Required work:
Look below for the line containing "기초가 되는 요소입니다."; from there, print each line exactly up to and including the line containing "공격이 계속 히트합니다.", and stop.

[Document images with source code]
BEGIN

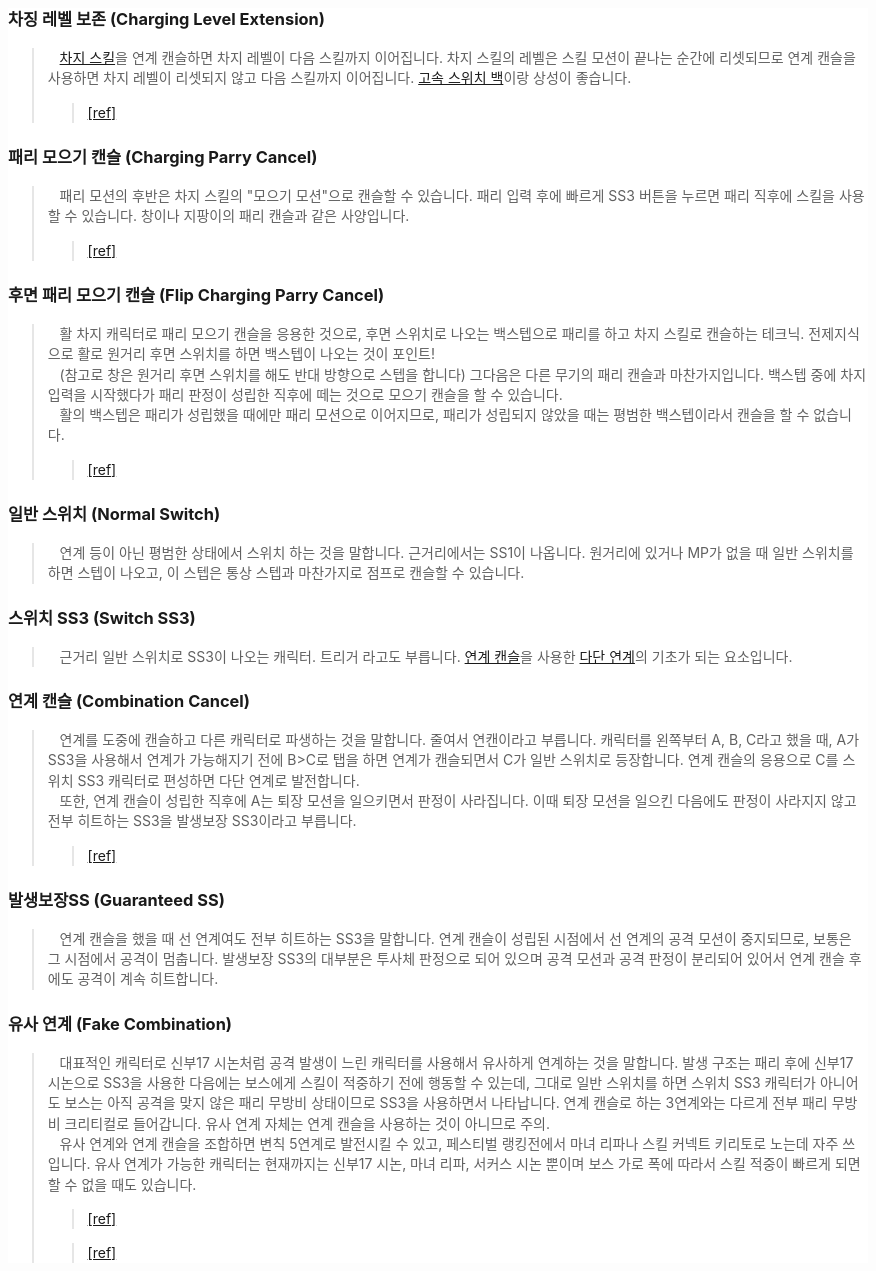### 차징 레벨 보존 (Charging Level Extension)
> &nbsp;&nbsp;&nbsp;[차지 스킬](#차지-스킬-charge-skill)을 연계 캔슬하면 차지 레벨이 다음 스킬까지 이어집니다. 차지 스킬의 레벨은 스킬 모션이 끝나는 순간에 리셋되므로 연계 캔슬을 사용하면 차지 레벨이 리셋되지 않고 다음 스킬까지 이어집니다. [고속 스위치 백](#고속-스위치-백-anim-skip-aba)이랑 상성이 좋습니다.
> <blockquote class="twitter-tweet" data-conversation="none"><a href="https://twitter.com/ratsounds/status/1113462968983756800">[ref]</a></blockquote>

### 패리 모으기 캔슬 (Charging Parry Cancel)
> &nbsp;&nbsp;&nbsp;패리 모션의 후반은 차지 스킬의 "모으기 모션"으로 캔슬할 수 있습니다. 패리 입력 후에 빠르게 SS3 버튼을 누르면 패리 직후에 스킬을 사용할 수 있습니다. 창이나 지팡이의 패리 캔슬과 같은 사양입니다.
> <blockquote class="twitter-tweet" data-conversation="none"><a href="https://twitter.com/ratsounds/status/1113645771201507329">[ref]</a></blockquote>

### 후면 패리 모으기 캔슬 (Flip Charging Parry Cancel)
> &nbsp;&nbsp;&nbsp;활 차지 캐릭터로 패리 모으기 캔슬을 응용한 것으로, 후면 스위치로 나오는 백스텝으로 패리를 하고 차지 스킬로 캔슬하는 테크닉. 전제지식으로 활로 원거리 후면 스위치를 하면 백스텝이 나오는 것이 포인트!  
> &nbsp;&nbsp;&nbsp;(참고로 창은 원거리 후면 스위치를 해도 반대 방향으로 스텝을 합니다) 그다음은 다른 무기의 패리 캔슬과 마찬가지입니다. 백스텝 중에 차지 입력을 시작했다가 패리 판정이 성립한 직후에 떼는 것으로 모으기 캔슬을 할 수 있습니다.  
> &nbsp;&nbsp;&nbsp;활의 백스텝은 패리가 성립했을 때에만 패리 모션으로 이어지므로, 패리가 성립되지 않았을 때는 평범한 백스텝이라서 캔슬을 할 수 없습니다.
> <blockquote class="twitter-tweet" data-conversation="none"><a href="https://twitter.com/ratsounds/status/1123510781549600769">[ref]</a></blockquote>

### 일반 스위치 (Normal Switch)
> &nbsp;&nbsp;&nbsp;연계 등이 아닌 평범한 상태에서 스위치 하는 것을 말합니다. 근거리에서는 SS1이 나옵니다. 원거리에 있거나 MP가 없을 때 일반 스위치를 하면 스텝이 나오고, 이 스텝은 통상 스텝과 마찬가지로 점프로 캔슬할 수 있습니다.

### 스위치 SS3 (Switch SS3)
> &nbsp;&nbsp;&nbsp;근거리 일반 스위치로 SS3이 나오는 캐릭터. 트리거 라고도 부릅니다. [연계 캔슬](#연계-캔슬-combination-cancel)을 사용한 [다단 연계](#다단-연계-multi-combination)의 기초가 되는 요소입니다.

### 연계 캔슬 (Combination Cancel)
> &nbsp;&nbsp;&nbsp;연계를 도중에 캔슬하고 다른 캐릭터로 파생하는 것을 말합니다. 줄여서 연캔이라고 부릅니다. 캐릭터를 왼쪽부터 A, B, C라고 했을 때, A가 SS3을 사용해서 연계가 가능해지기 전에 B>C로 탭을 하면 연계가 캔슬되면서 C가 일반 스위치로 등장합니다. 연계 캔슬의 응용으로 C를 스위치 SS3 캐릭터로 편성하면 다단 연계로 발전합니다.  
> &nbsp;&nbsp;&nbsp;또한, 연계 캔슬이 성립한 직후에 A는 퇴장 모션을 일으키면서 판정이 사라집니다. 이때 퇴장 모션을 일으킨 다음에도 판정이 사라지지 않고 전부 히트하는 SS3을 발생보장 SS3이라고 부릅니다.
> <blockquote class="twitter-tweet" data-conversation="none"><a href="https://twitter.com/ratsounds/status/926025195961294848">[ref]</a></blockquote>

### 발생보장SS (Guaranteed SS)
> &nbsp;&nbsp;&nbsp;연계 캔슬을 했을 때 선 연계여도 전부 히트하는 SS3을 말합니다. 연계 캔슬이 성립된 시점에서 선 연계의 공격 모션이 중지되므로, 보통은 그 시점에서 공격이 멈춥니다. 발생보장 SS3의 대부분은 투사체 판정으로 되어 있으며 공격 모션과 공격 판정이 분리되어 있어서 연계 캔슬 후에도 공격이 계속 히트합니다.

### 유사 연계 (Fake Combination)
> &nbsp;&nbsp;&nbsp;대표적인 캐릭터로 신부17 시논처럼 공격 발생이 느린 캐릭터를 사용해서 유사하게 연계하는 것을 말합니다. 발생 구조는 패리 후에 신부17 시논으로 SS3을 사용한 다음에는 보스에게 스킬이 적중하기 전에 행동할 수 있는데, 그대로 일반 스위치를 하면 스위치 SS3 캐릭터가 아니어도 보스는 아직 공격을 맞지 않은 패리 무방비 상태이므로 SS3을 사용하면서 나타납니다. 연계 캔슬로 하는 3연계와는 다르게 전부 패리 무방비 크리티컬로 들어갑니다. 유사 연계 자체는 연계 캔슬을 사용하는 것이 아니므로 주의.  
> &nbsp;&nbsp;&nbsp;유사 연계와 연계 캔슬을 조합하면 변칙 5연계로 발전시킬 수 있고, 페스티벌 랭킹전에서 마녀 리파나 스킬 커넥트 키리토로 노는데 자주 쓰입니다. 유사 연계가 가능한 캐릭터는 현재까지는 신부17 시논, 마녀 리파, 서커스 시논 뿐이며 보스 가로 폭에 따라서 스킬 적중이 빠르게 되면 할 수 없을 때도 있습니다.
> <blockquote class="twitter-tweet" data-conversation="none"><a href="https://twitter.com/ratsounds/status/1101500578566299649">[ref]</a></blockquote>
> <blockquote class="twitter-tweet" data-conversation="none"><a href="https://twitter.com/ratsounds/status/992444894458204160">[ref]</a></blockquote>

END

Answer for the task:
> &nbsp;&nbsp;&nbsp;근거리 일반 스위치로 SS3이 나오는 캐릭터. 트리거 라고도 부릅니다. [연계 캔슬](#연계-캔슬-combination-cancel)을 사용한 [다단 연계](#다단-연계-multi-combination)의 기초가 되는 요소입니다.

### 연계 캔슬 (Combination Cancel)
> &nbsp;&nbsp;&nbsp;연계를 도중에 캔슬하고 다른 캐릭터로 파생하는 것을 말합니다. 줄여서 연캔이라고 부릅니다. 캐릭터를 왼쪽부터 A, B, C라고 했을 때, A가 SS3을 사용해서 연계가 가능해지기 전에 B>C로 탭을 하면 연계가 캔슬되면서 C가 일반 스위치로 등장합니다. 연계 캔슬의 응용으로 C를 스위치 SS3 캐릭터로 편성하면 다단 연계로 발전합니다.  
> &nbsp;&nbsp;&nbsp;또한, 연계 캔슬이 성립한 직후에 A는 퇴장 모션을 일으키면서 판정이 사라집니다. 이때 퇴장 모션을 일으킨 다음에도 판정이 사라지지 않고 전부 히트하는 SS3을 발생보장 SS3이라고 부릅니다.
> <blockquote class="twitter-tweet" data-conversation="none"><a href="https://twitter.com/ratsounds/status/926025195961294848">[ref]</a></blockquote>

### 발생보장SS (Guaranteed SS)
> &nbsp;&nbsp;&nbsp;연계 캔슬을 했을 때 선 연계여도 전부 히트하는 SS3을 말합니다. 연계 캔슬이 성립된 시점에서 선 연계의 공격 모션이 중지되므로, 보통은 그 시점에서 공격이 멈춥니다. 발생보장 SS3의 대부분은 투사체 판정으로 되어 있으며 공격 모션과 공격 판정이 분리되어 있어서 연계 캔슬 후에도 공격이 계속 히트합니다.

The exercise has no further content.